One of the most popular questions we get from clients is, "what do you guys eat before a morning workout?" Nutrition can seem overwhelming at times with the vast amount of info out there, but when it comes down to it, it's easier than you think. And remember, every person is different and we all find what works the best for our body (and our desire for food early in the morning.) Try out some of these ideas and adapt to what works for you.
We asked the instructors what their favorite fuel was before an early morning workout. Our most popular answer?

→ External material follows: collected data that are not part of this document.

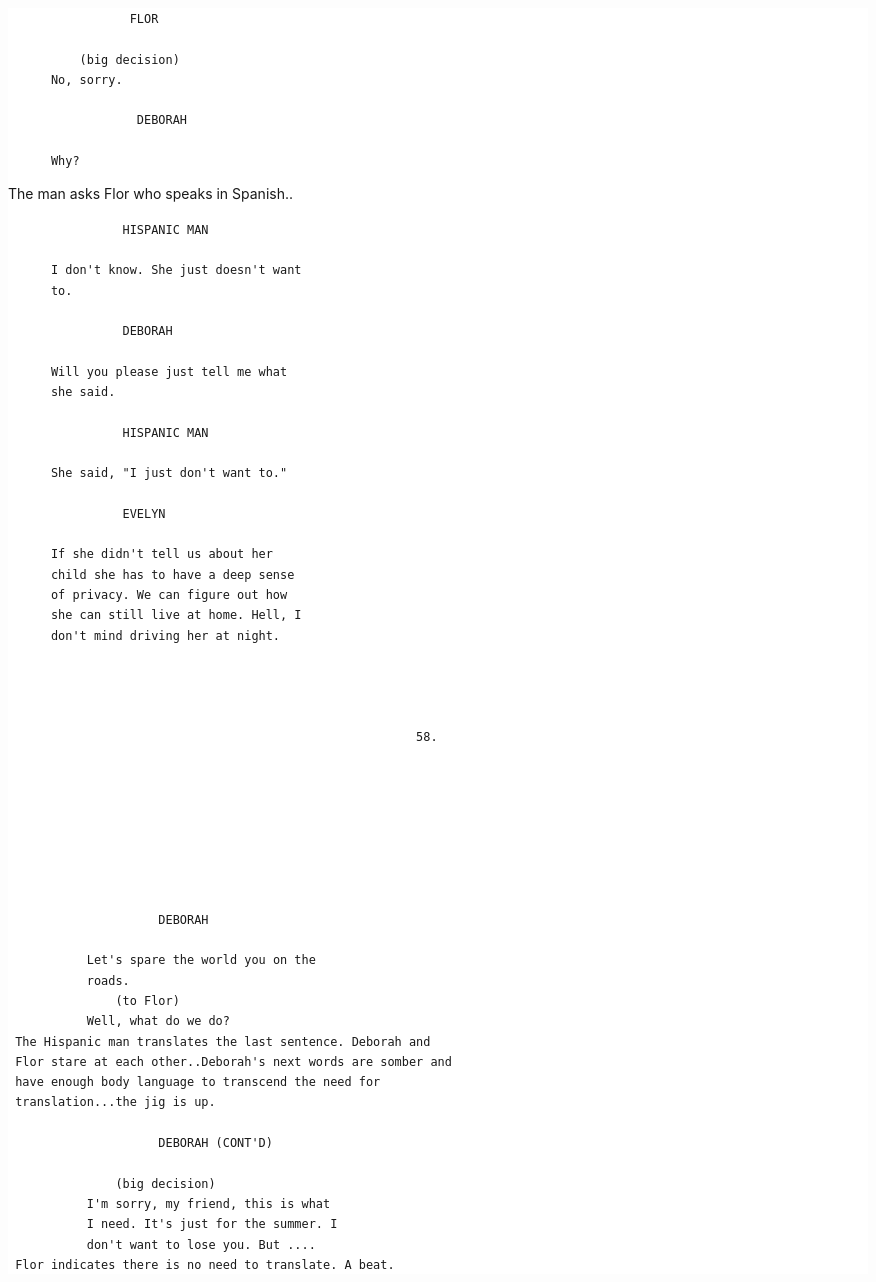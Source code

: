                      FLOR

              (big decision)
          No, sorry.

                      DEBORAH

          Why?
The man asks Flor who speaks in Spanish..

                    HISPANIC MAN

          I don't know. She just doesn't want
          to.

                    DEBORAH

          Will you please just tell me what
          she said.

                    HISPANIC MAN

          She said, "I just don't want to."

                    EVELYN

          If she didn't tell us about her
          child she has to have a deep sense
          of privacy. We can figure out how
          she can still live at home. Hell, I
          don't mind driving her at night.




                                                             58.








                         DEBORAH

               Let's spare the world you on the
               roads.
                   (to Flor)
               Well, what do we do?
     The Hispanic man translates the last sentence. Deborah and
     Flor stare at each other..Deborah's next words are somber and
     have enough body language to transcend the need for
     translation...the jig is up.

                         DEBORAH (CONT'D)

                   (big decision)
               I'm sorry, my friend, this is what
               I need. It's just for the summer. I
               don't want to lose you. But ....
     Flor indicates there is no need to translate. A beat.
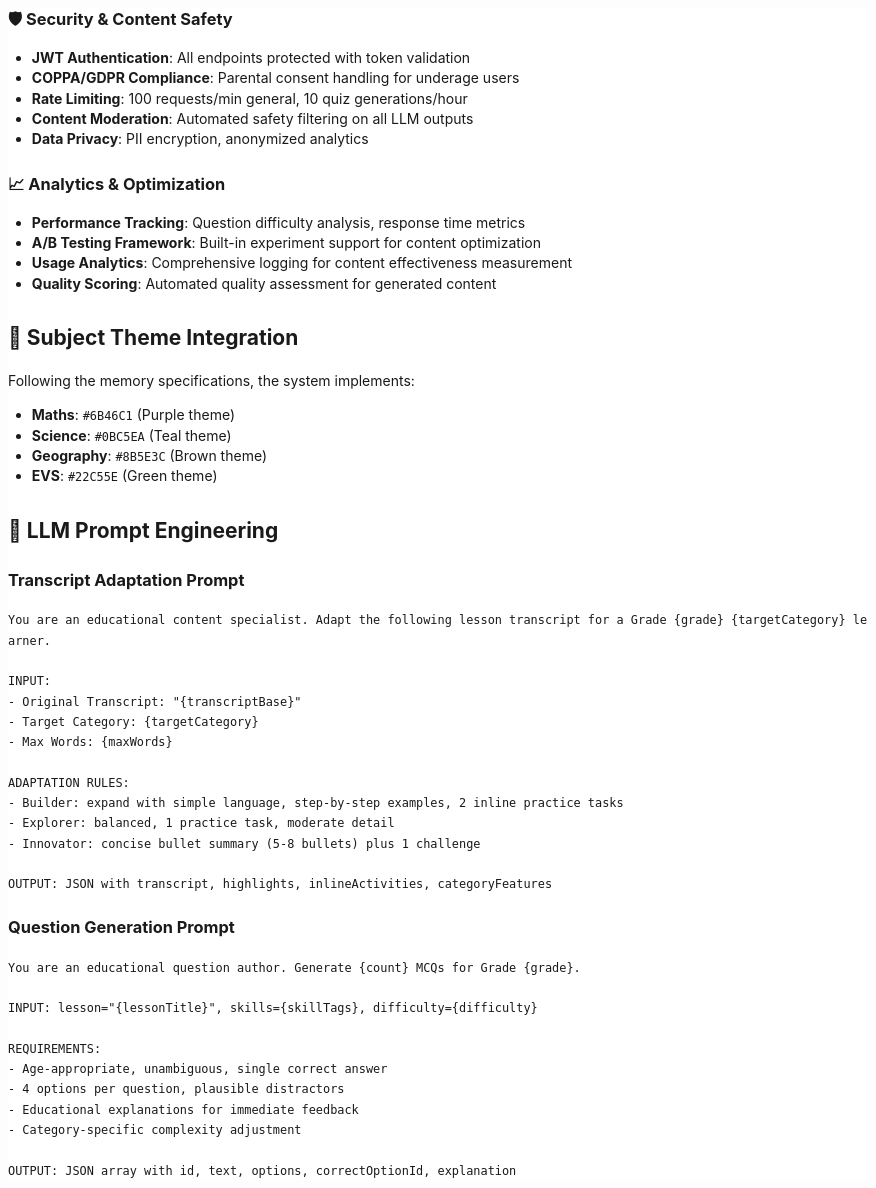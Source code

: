 ### 🛡️ **Security & Content Safety**
- **JWT Authentication**: All endpoints protected with token validation
- **COPPA/GDPR Compliance**: Parental consent handling for underage users
- **Rate Limiting**: 100 requests/min general, 10 quiz generations/hour
- **Content Moderation**: Automated safety filtering on all LLM outputs
- **Data Privacy**: PII encryption, anonymized analytics

### 📈 **Analytics & Optimization**
- **Performance Tracking**: Question difficulty analysis, response time metrics
- **A/B Testing Framework**: Built-in experiment support for content optimization
- **Usage Analytics**: Comprehensive logging for content effectiveness measurement
- **Quality Scoring**: Automated quality assessment for generated content

## 🎨 **Subject Theme Integration**

Following the memory specifications, the system implements:
- **Maths**: `#6B46C1` (Purple theme)
- **Science**: `#0BC5EA` (Teal theme) 
- **Geography**: `#8B5E3C` (Brown theme)
- **EVS**: `#22C55E` (Green theme)

## 🧠 **LLM Prompt Engineering**

### **Transcript Adaptation Prompt**
```
You are an educational content specialist. Adapt the following lesson transcript for a Grade {grade} {targetCategory} learner.

INPUT:
- Original Transcript: "{transcriptBase}"
- Target Category: {targetCategory}
- Max Words: {maxWords}

ADAPTATION RULES:
- Builder: expand with simple language, step-by-step examples, 2 inline practice tasks
- Explorer: balanced, 1 practice task, moderate detail
- Innovator: concise bullet summary (5-8 bullets) plus 1 challenge

OUTPUT: JSON with transcript, highlights, inlineActivities, categoryFeatures
```

### **Question Generation Prompt**
```
You are an educational question author. Generate {count} MCQs for Grade {grade}.

INPUT: lesson="{lessonTitle}", skills={skillTags}, difficulty={difficulty}

REQUIREMENTS:
- Age-appropriate, unambiguous, single correct answer
- 4 options per question, plausible distractors
- Educational explanations for immediate feedback
- Category-specific complexity adjustment

OUTPUT: JSON array with id, text, options, correctOptionId, explanation
```
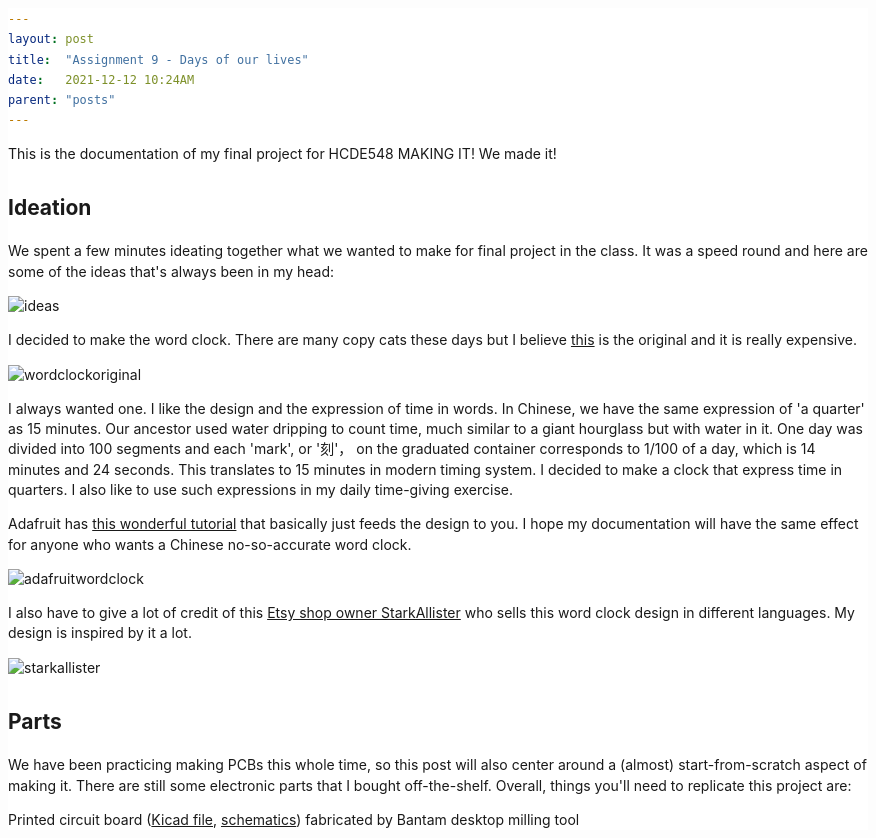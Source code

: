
 ```yaml
---
layout: post
title:  "Assignment 9 - Days of our lives"
date:   2021-12-12 10:24AM
parent: "posts"
---
```


This is the documentation of my final project for HCDE548 MAKING IT! We made it!

## Ideation

We spent a few minutes ideating together what we wanted to make for final project in the class. It was a speed round and here are some of the ideas that's always been in my head:

![ideas](../../../../../files/projectf/ideas.jpeg)

I decided to make the word clock. There are many copy cats these days but I believe [this](https://www.watchesofswitzerland.com/QLOCKTWO-Classic-Creators-Edition-Clock-+-Metamorphite-QU4ENMM/p/18930029?gclid=Cj0KCQiA2NaNBhDvARIsAEw55hieoaR5rIyVKSsznXS3T2J5N423ejB-KxwJLa0SEy4gDk4GTsFZu2QaAiB-EALw_wcB) is the original and it is really expensive.

![wordclockoriginal](https://content.thewosgroup.com/productimage/18930029/18930029_1.jpg?impolicy=zoom)

I always wanted one. I like the design and the expression of time in words. In Chinese, we have the same expression of 'a quarter' as 15 minutes. Our ancestor used water dripping to count time, much similar to a giant hourglass but with water in it. One day was divided into 100 segments and each 'mark', or '刻'， on the graduated container corresponds to 1/100 of a day, which is 14 minutes and 24 seconds. This translates to 15 minutes in modern timing system. I decided to make a clock that express time in quarters. I also like to use such expressions in my daily time-giving exercise.

Adafruit has [this wonderful tutorial](https://learn.adafruit.com/neomatrix-8x8-word-clock) that basically just feeds the design to you. I hope my documentation will have the same effect for anyone who wants a Chinese no-so-accurate word clock.

![adafruitwordclock](https://cdn-learn.adafruit.com/assets/assets/000/026/332/large1024/led_matrix_Word_Clock_iso_lit_ORIG_01_%281%29.jpg?1436389040)

I also have to give a lot of credit of this [Etsy shop owner StarkAllister](https://www.etsy.com/listing/790264224/word-clock-design-led-letters-english) who sells this word clock design in different languages. My design is inspired by it a lot.

![starkallister](https://i.etsystatic.com/18141861/r/il/a5cf61/2798156988/il_1588xN.2798156988_l49i.jpg)

## Parts

We have been practicing making PCBs this whole time, so this post will also center around a (almost) start-from-scratch aspect of making it. There are still some electronic parts that I bought off-the-shelf. Overall, things you'll need to replicate this project are:

Printed circuit board ([Kicad file](../../../../../files/projectf/t44-serial-clock_v4.kicad_pcb), [schematics](../../../../../files/projectf/t44-serial.sch)) fabricated by Bantam desktop milling tool
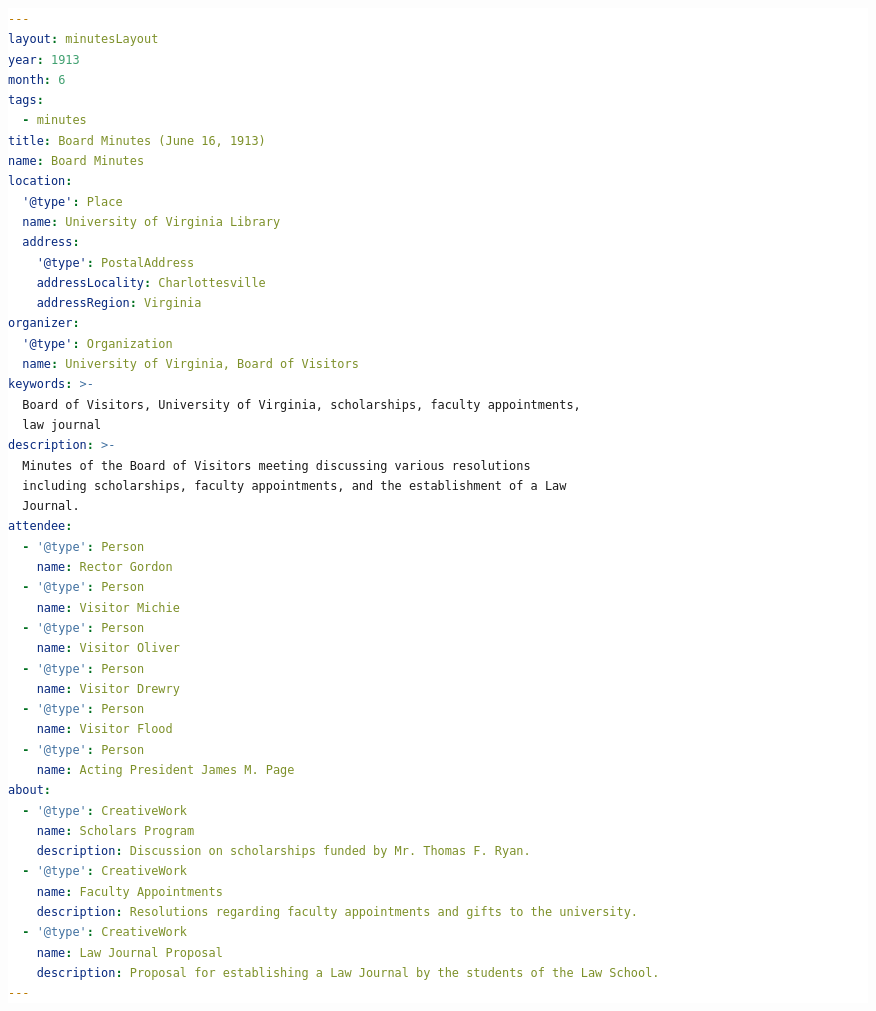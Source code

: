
 ```yaml
---
layout: minutesLayout
year: 1913
month: 6
tags:
  - minutes
title: Board Minutes (June 16, 1913)
name: Board Minutes
location:
  '@type': Place
  name: University of Virginia Library
  address:
    '@type': PostalAddress
    addressLocality: Charlottesville
    addressRegion: Virginia
organizer:
  '@type': Organization
  name: University of Virginia, Board of Visitors
keywords: >-
  Board of Visitors, University of Virginia, scholarships, faculty appointments,
  law journal
description: >-
  Minutes of the Board of Visitors meeting discussing various resolutions
  including scholarships, faculty appointments, and the establishment of a Law
  Journal.
attendee:
  - '@type': Person
    name: Rector Gordon
  - '@type': Person
    name: Visitor Michie
  - '@type': Person
    name: Visitor Oliver
  - '@type': Person
    name: Visitor Drewry
  - '@type': Person
    name: Visitor Flood
  - '@type': Person
    name: Acting President James M. Page
about:
  - '@type': CreativeWork
    name: Scholars Program
    description: Discussion on scholarships funded by Mr. Thomas F. Ryan.
  - '@type': CreativeWork
    name: Faculty Appointments
    description: Resolutions regarding faculty appointments and gifts to the university.
  - '@type': CreativeWork
    name: Law Journal Proposal
    description: Proposal for establishing a Law Journal by the students of the Law School.
---
```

This pre-packaged gift from nature provides a quick burst of energy without being too heavy and just the right amount of oomph you need to kick butt in the studio. People got really excited about the banana ... Shannon said "Banana always!!!! Such a good little burst of carbs to get your energy going." And Liz W combined it with another burst to get her going, "banana and coffee!!"
Lots of Water
This was included in most every instructor's answer, crediting hydration as the best way to feel satisfied, comfortable and ready to roll into a tough workout. All day every day with the water.
Coffee or Energy drinks
Coffee was right up there in popularity with water. (Remember black coffee alone has zero nutritional value, so don't count this as your nutrition; use it as an additional energy boost or helpful routine to your morning. But it also has less than 3 calories per cup!)
Cara loves her Advocare pre-workout drinks like Spark, and Jos says she loves her Amino Energy by Optimum Nutrition for a little jolt.
Protein Bars and Shakes
Francie gets going before she teaches in the morning with an Advocare protein shake, and Becca likes to eat half of an RX bar (her fave is mint chocolate.) Vega bars are also a huge seller in our studios, and lot of the girls prefer to eat half before and half after a workout.
The timeless peanut butter toast can get tastier and packed with more nutritional value if you change up the type of nut butter (almond, cashew, peanut, sunflower, etc.) and stick to a whole grain or gluten free bread. Grains Galore by Farm to Market and Ezekiel are two favorites.
Combining nuts (unsalted almonds, cashews, walnuts, sunflower seeds, etc.) with a fruit was also a common answer. Francie likes to add a small portion of protein to her banana breakfast, whether it be almonds or a few bites of a chicken breast. She says she knows it's not very interesting, but one thing that comes up time and time again is finding what works for your body and sticking to it. Yes, food should be tasty and satisfying, but remember it's main purpose is fuel for your body. So if you find that perfect meal or snack that makes your body feel good, stick with it!
Lindsay likes an apple with almond or peanut butter, or a banana with a handful of nuts; Shauna adds a small amount of oatmeal to her handful of walnuts; and Courtney grabs almonds with her apple or banana.
Good old fashioned eggs are always an easy way to get a ton of protein in an easy to make meal. Brooke says she "just eats an egg" before her later morning classes, and Darby loves her eggs made all kinds of ways. Hard boiled are simple to grab on the go! Shauna says following her early classes, she'll eat an egg and toast with almond butter and sliced bananas.
A few instructors preferred not to eat anything before a 5:30a workout, and we hear many clients say they feel nauseous trying to eat something beforehand. We get it - eating right after you wake up, and right before you go sweat it out just doesn't sit well with some people!
Shawna says gum helps relieve the nausea when working out on an empty stomach, or taking just a couple bits of nut butter and toast or a handful of nuts.
Brooke says she feels like it's what you eat AFTER that early am class and all day long that sets you up right. Her and Erica agree that planning the night before an early bird class is key. "If you know you're working out early the next morning, you need to make good choices the day before. A good balance of carbs, proteins and fats will set you up for a killer workout the next day. Of course a good night's sleep will power that early am class too," says Brooke. Erica says the night before teaching her early birds, she eats an apple with almond butter before bed. "I also get up and chug ice water on the way to the studio to hydrate. After the workout I refuel with a balanced breakfast."
Jos is another one who doesn't eat pre-early bird; "I prefer fasted cardio for those early morning classes."
Shauna drinks a cup of coffee and a big glass of water pre-workout.
Crazy Combo Breakfast
Jaclyn has a fave go-to that she says may sound weird, but is her sweet/savory delish combo to fuel up for a morning workout. (She loved this when she was nursing her babies and kept it going because it was so good.)
*1 piece of Ezekiel toast
*1/2 banana mashed, mixed with a little natural PB spread on top of the cottage cheese. Voila!